━━━ TASK INPUT

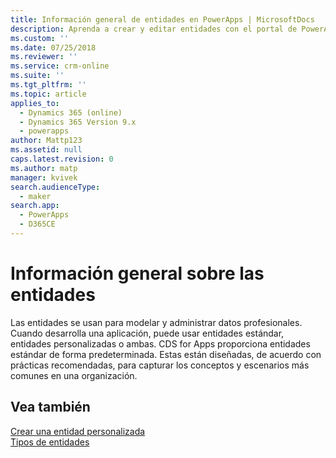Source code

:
 ```yaml
---
title: Información general de entidades en PowerApps | MicrosoftDocs
description: Aprenda a crear y editar entidades con el portal de PowerApps
ms.custom: ''
ms.date: 07/25/2018
ms.reviewer: ''
ms.service: crm-online
ms.suite: ''
ms.tgt_pltfrm: ''
ms.topic: article
applies_to:
  - Dynamics 365 (online)
  - Dynamics 365 Version 9.x
  - powerapps
author: Mattp123
ms.assetid: null
caps.latest.revision: 0
ms.author: matp
manager: kvivek
search.audienceType:
  - maker
search.app:
  - PowerApps
  - D365CE
---
```


# <a name="entity-overview"></a>Información general sobre las entidades

Las entidades se usan para modelar y administrar datos profesionales. Cuando desarrolla una aplicación, puede usar entidades estándar, entidades personalizadas o ambas. CDS for Apps proporciona entidades estándar de forma predeterminada. Estas están diseñadas, de acuerdo con prácticas recomendadas, para capturar los conceptos y escenarios más comunes en una organización.

## <a name="see-also"></a>Vea también
[Crear una entidad personalizada](data-platform-create-entity.md) <br/>
[Tipos de entidades](types-of-entities.md)

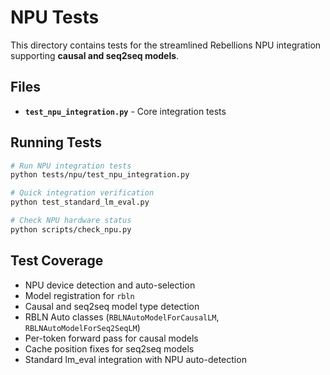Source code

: # NPU Tests

This directory contains tests for the streamlined Rebellions NPU integration supporting **causal and seq2seq models**.

## Files

- **`test_npu_integration.py`** - Core integration tests

## Running Tests

```bash
# Run NPU integration tests
python tests/npu/test_npu_integration.py

# Quick integration verification
python test_standard_lm_eval.py

# Check NPU hardware status
python scripts/check_npu.py
```

## Test Coverage

- NPU device detection and auto-selection
- Model registration for `rbln`
- Causal and seq2seq model type detection
- RBLN Auto classes (`RBLNAutoModelForCausalLM`, `RBLNAutoModelForSeq2SeqLM`)
- Per-token forward pass for causal models
- Cache position fixes for seq2seq models
- Standard lm_eval integration with NPU auto-detection
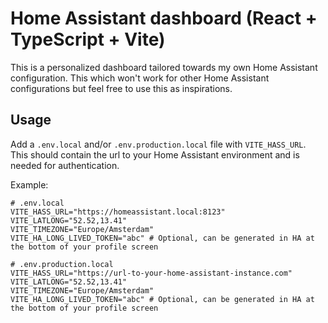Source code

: # Home Assistant dashboard (React + TypeScript + Vite)

This is a personalized dashboard tailored towards my own Home Assistant configuration. This which won't work for other Home Assistant configurations but feel free to use this as inspirations.

## Usage

Add a `.env.local` and/or `.env.production.local` file with `VITE_HASS_URL`. This should contain the url to your Home Assistant environment and is needed for authentication.

Example:

```
# .env.local
VITE_HASS_URL="https://homeassistant.local:8123"
VITE_LATLONG="52.52,13.41"
VITE_TIMEZONE="Europe/Amsterdam"
VITE_HA_LONG_LIVED_TOKEN="abc" # Optional, can be generated in HA at the bottom of your profile screen
```

```
# .env.production.local
VITE_HASS_URL="https://url-to-your-home-assistant-instance.com"
VITE_LATLONG="52.52,13.41"
VITE_TIMEZONE="Europe/Amsterdam"
VITE_HA_LONG_LIVED_TOKEN="abc" # Optional, can be generated in HA at the bottom of your profile screen
```
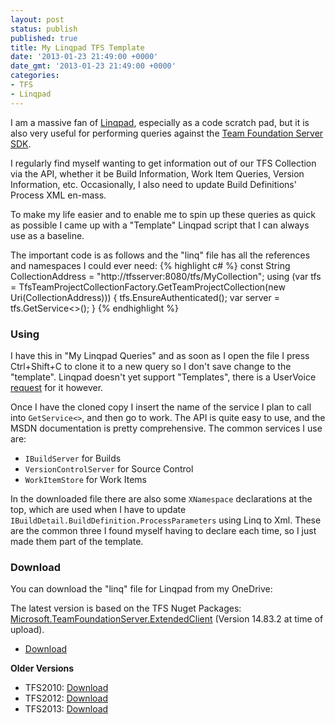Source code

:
 ```yaml
---
layout: post
status: publish
published: true
title: My Linqpad TFS Template
date: '2013-01-23 21:49:00 +0000'
date_gmt: '2013-01-23 21:49:00 +0000'
categories:
- TFS
- Linqpad
---
```

I am a massive fan of [Linqpad](http://linqpad.net), especially as a code scratch pad, but it is also very useful for performing queries against the [Team Foundation Server SDK](http://msdn.microsoft.com/en-us/library/bb130146(v=vs.110).aspx).

I regularly find myself wanting to get information out of our TFS Collection via the API, whether it be Build Information, Work Item Queries, Version Information, etc. Occasionally, I also need to update Build Definitions' Process XML en-mass.

To make my life easier and to enable me to spin up these queries as quick as possible I came up with a "Template" Linqpad script that I can always use as a baseline.

The important code is as follows and the "linq" file has all the references and namespaces I could ever need:
{% highlight c# %}
const String CollectionAddress = "http://tfsserver:8080/tfs/MyCollection";
using (var tfs = TfsTeamProjectCollectionFactory.GetTeamProjectCollection(new Uri(CollectionAddress)))
{
  tfs.EnsureAuthenticated();
  var server = tfs.GetService<>();
}
{% endhighlight %}

### Using
I have this in "My Linqpad Queries" and as soon as I open the file I press Ctrl+Shift+C to clone it to a new query so I don't save change to the "template". Linqpad doesn't yet support "Templates", there is a UserVoice [request](http://linqpad.uservoice.com/forums/18302-linqpad-feature-suggestions/suggestions/1567811-define-query-templates) for it however.

Once I have the cloned copy I insert the name of the service I plan to call into `GetService<>`, and then go to work. The API is quite easy to use, and the MSDN documentation is pretty comprehensive. The common services I use are:

 - `IBuildServer` for Builds
 - `VersionControlServer` for Source Control
 - `WorkItemStore` for Work Items

In the downloaded file there are also some `XNamespace` declarations at the top, which are used when I have to update `IBuildDetail.BuildDefinition.ProcessParameters` using Linq to Xml. These are the common three I found myself having to declare each time, so I just made them part of the template.

### Download

You can download the "linq" file for Linqpad from my OneDrive:

The latest version is based on the TFS Nuget Packages: [Microsoft.TeamFoundationServer.ExtendedClient][1] (Version 14.83.2 at time of upload).

 - [Download](http://1drv.ms/1lfA3vg) 

**Older Versions**
 - TFS2010: [Download](http://sdrv.ms/14azPrs)
 - TFS2012: [Download](http://sdrv.ms/ZvvXgZ)
 - TFS2013: [Download](http://sdrv.ms/149bA0S)

 [1]:https://www.nuget.org/packages/Microsoft.TeamFoundationServer.ExtendedClient/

━━━━━━

◆ **WHAT IS REQUIRED**: Reproduce the listing exactly, minus its pictures.

◆ **SOLUTION FOR THIS EXERCISE**:
Source code

:
 ```yaml
---
title: Información general de entidades en PowerApps | MicrosoftDocs
description: Aprenda a crear y editar entidades con el portal de PowerApps
ms.custom: ''
ms.date: 07/25/2018
ms.reviewer: ''
ms.service: crm-online
ms.suite: ''
ms.tgt_pltfrm: ''
ms.topic: article
applies_to:
  - Dynamics 365 (online)
  - Dynamics 365 Version 9.x
  - powerapps
author: Mattp123
ms.assetid: null
caps.latest.revision: 0
ms.author: matp
manager: kvivek
search.audienceType:
  - maker
search.app:
  - PowerApps
  - D365CE
---
```


# <a name="entity-overview"></a>Información general sobre las entidades

Las entidades se usan para modelar y administrar datos profesionales. Cuando desarrolla una aplicación, puede usar entidades estándar, entidades personalizadas o ambas. CDS for Apps proporciona entidades estándar de forma predeterminada. Estas están diseñadas, de acuerdo con prácticas recomendadas, para capturar los conceptos y escenarios más comunes en una organización.

## <a name="see-also"></a>Vea también
[Crear una entidad personalizada](data-platform-create-entity.md) <br/>
[Tipos de entidades](types-of-entities.md)

Source code

: # NPU Tests

This directory contains tests for the streamlined Rebellions NPU integration supporting **causal and seq2seq models**.

## Files

- **`test_npu_integration.py`** - Core integration tests

## Running Tests

```bash
# Run NPU integration tests
python tests/npu/test_npu_integration.py

# Quick integration verification
python test_standard_lm_eval.py

# Check NPU hardware status
python scripts/check_npu.py
```

## Test Coverage

- NPU device detection and auto-selection
- Model registration for `rbln`
- Causal and seq2seq model type detection
- RBLN Auto classes (`RBLNAutoModelForCausalLM`, `RBLNAutoModelForSeq2SeqLM`)
- Per-token forward pass for causal models
- Cache position fixes for seq2seq models
- Standard lm_eval integration with NPU auto-detection
Source code

: # Home Assistant dashboard (React + TypeScript + Vite)

This is a personalized dashboard tailored towards my own Home Assistant configuration. This which won't work for other Home Assistant configurations but feel free to use this as inspirations.

## Usage

Add a `.env.local` and/or `.env.production.local` file with `VITE_HASS_URL`. This should contain the url to your Home Assistant environment and is needed for authentication.

Example:

```
# .env.local
VITE_HASS_URL="https://homeassistant.local:8123"
VITE_LATLONG="52.52,13.41"
VITE_TIMEZONE="Europe/Amsterdam"
VITE_HA_LONG_LIVED_TOKEN="abc" # Optional, can be generated in HA at the bottom of your profile screen
```

```
# .env.production.local
VITE_HASS_URL="https://url-to-your-home-assistant-instance.com"
VITE_LATLONG="52.52,13.41"
VITE_TIMEZONE="Europe/Amsterdam"
VITE_HA_LONG_LIVED_TOKEN="abc" # Optional, can be generated in HA at the bottom of your profile screen
```
Source code

:
 ```yaml
---
layout: post
status: publish
published: true
title: My Linqpad TFS Template
date: '2013-01-23 21:49:00 +0000'
date_gmt: '2013-01-23 21:49:00 +0000'
categories:
- TFS
- Linqpad
---
```

I am a massive fan of [Linqpad](http://linqpad.net), especially as a code scratch pad, but it is also very useful for performing queries against the [Team Foundation Server SDK](http://msdn.microsoft.com/en-us/library/bb130146(v=vs.110).aspx).

I regularly find myself wanting to get information out of our TFS Collection via the API, whether it be Build Information, Work Item Queries, Version Information, etc. Occasionally, I also need to update Build Definitions' Process XML en-mass.

To make my life easier and to enable me to spin up these queries as quick as possible I came up with a "Template" Linqpad script that I can always use as a baseline.

The important code is as follows and the "linq" file has all the references and namespaces I could ever need:
{% highlight c# %}
const String CollectionAddress = "http://tfsserver:8080/tfs/MyCollection";
using (var tfs = TfsTeamProjectCollectionFactory.GetTeamProjectCollection(new Uri(CollectionAddress)))
{
  tfs.EnsureAuthenticated();
  var server = tfs.GetService<>();
}
{% endhighlight %}

### Using
I have this in "My Linqpad Queries" and as soon as I open the file I press Ctrl+Shift+C to clone it to a new query so I don't save change to the "template". Linqpad doesn't yet support "Templates", there is a UserVoice [request](http://linqpad.uservoice.com/forums/18302-linqpad-feature-suggestions/suggestions/1567811-define-query-templates) for it however.

Once I have the cloned copy I insert the name of the service I plan to call into `GetService<>`, and then go to work. The API is quite easy to use, and the MSDN documentation is pretty comprehensive. The common services I use are:

 - `IBuildServer` for Builds
 - `VersionControlServer` for Source Control
 - `WorkItemStore` for Work Items

In the downloaded file there are also some `XNamespace` declarations at the top, which are used when I have to update `IBuildDetail.BuildDefinition.ProcessParameters` using Linq to Xml. These are the common three I found myself having to declare each time, so I just made them part of the template.

### Download

You can download the "linq" file for Linqpad from my OneDrive:

The latest version is based on the TFS Nuget Packages: [Microsoft.TeamFoundationServer.ExtendedClient][1] (Version 14.83.2 at time of upload).

 - [Download](http://1drv.ms/1lfA3vg) 

**Older Versions**
 - TFS2010: [Download](http://sdrv.ms/14azPrs)
 - TFS2012: [Download](http://sdrv.ms/ZvvXgZ)
 - TFS2013: [Download](http://sdrv.ms/149bA0S)

 [1]:https://www.nuget.org/packages/Microsoft.TeamFoundationServer.ExtendedClient/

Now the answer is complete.